== TASK GOAL ==
Below is a set of records. Please retype every one exactly.

[Plain-text document sources]
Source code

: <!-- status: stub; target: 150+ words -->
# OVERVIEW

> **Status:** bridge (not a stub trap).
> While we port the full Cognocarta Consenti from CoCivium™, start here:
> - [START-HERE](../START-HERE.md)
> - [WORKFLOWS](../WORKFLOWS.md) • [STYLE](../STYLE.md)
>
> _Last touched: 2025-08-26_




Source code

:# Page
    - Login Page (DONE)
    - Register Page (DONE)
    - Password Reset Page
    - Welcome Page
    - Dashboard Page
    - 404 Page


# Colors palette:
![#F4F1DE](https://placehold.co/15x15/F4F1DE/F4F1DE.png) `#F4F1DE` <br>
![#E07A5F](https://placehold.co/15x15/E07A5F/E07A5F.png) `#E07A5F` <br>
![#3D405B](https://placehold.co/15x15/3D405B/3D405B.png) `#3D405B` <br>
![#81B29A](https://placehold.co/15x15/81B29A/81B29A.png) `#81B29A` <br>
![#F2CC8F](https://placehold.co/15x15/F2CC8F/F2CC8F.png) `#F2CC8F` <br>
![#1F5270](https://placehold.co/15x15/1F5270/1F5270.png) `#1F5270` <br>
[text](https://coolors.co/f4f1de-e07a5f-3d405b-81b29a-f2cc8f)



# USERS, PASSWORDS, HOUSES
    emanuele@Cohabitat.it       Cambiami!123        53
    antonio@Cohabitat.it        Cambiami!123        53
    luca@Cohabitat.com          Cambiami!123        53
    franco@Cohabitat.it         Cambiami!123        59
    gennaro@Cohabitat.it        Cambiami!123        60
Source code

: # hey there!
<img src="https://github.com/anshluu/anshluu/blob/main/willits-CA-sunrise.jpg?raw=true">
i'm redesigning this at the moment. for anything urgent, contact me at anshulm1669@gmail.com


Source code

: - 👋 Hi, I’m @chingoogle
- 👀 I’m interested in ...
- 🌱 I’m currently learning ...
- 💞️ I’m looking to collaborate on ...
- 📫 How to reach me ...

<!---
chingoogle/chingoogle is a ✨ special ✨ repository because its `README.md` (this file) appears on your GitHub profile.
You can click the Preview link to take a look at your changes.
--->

== EXERCISE SOLUTION ==
Source code

: <!-- status: stub; target: 150+ words -->
# OVERVIEW

> **Status:** bridge (not a stub trap).
> While we port the full Cognocarta Consenti from CoCivium™, start here:
> - [START-HERE](../START-HERE.md)
> - [WORKFLOWS](../WORKFLOWS.md) • [STYLE](../STYLE.md)
>
> _Last touched: 2025-08-26_




Source code

:# Page
    - Login Page (DONE)
    - Register Page (DONE)
    - Password Reset Page
    - Welcome Page
    - Dashboard Page
    - 404 Page


# Colors palette:
![#F4F1DE](https://placehold.co/15x15/F4F1DE/F4F1DE.png) `#F4F1DE` <br>
![#E07A5F](https://placehold.co/15x15/E07A5F/E07A5F.png) `#E07A5F` <br>
![#3D405B](https://placehold.co/15x15/3D405B/3D405B.png) `#3D405B` <br>
![#81B29A](https://placehold.co/15x15/81B29A/81B29A.png) `#81B29A` <br>
![#F2CC8F](https://placehold.co/15x15/F2CC8F/F2CC8F.png) `#F2CC8F` <br>
![#1F5270](https://placehold.co/15x15/1F5270/1F5270.png) `#1F5270` <br>
[text](https://coolors.co/f4f1de-e07a5f-3d405b-81b29a-f2cc8f)



# USERS, PASSWORDS, HOUSES
    emanuele@Cohabitat.it       Cambiami!123        53
    antonio@Cohabitat.it        Cambiami!123        53
    luca@Cohabitat.com          Cambiami!123        53
    franco@Cohabitat.it         Cambiami!123        59
    gennaro@Cohabitat.it        Cambiami!123        60
Source code

: # hey there!
<img src="https://github.com/anshluu/anshluu/blob/main/willits-CA-sunrise.jpg?raw=true">
i'm redesigning this at the moment. for anything urgent, contact me at anshulm1669@gmail.com


Source code

: - 👋 Hi, I’m @chingoogle
- 👀 I’m interested in ...
- 🌱 I’m currently learning ...
- 💞️ I’m looking to collaborate on ...
- 📫 How to reach me ...

<!---
chingoogle/chingoogle is a ✨ special ✨ repository because its `README.md` (this file) appears on your GitHub profile.
You can click the Preview link to take a look at your changes.
--->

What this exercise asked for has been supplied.